> **Information given**:
◇ ◇ ◇ ◇ ◇ ◇ ◇
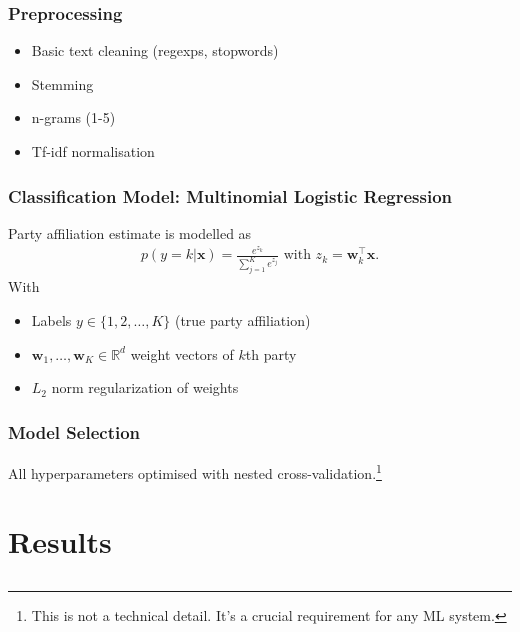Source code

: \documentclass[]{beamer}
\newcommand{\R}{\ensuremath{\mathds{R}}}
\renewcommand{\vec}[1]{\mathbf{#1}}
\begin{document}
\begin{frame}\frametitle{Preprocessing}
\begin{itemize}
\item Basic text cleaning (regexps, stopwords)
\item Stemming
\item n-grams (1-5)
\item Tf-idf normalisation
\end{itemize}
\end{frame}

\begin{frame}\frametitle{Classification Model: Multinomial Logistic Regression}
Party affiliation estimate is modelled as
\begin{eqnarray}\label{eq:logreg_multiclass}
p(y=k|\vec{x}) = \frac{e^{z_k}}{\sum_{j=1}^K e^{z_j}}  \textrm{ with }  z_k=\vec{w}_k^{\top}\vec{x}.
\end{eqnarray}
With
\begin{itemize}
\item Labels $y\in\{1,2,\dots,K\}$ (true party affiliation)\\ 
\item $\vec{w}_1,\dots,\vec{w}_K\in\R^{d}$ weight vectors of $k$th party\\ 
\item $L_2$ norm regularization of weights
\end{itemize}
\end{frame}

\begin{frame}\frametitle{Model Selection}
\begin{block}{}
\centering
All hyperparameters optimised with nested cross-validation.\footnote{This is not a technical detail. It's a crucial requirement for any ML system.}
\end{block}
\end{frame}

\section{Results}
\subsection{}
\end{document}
◇ ◇ ◇ ◇ ◇ ◇ ◇
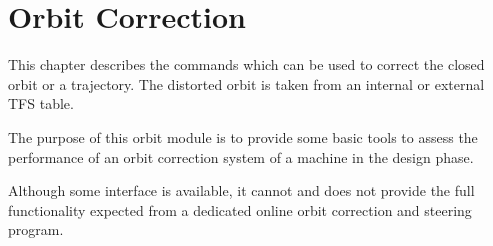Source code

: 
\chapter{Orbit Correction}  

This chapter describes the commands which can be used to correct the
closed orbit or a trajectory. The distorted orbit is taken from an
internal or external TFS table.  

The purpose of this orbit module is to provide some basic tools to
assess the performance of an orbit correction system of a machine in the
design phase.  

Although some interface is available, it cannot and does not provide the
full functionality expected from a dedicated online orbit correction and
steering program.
◇ ◇ ◇ ◇ ◇ ◇ ◇
> **What you will do**:
If a line in the records above holds the string "eqnarray", copy it out.

> **Task output**:
\begin{eqnarray}\label{eq:logreg_multiclass}
\end{eqnarray}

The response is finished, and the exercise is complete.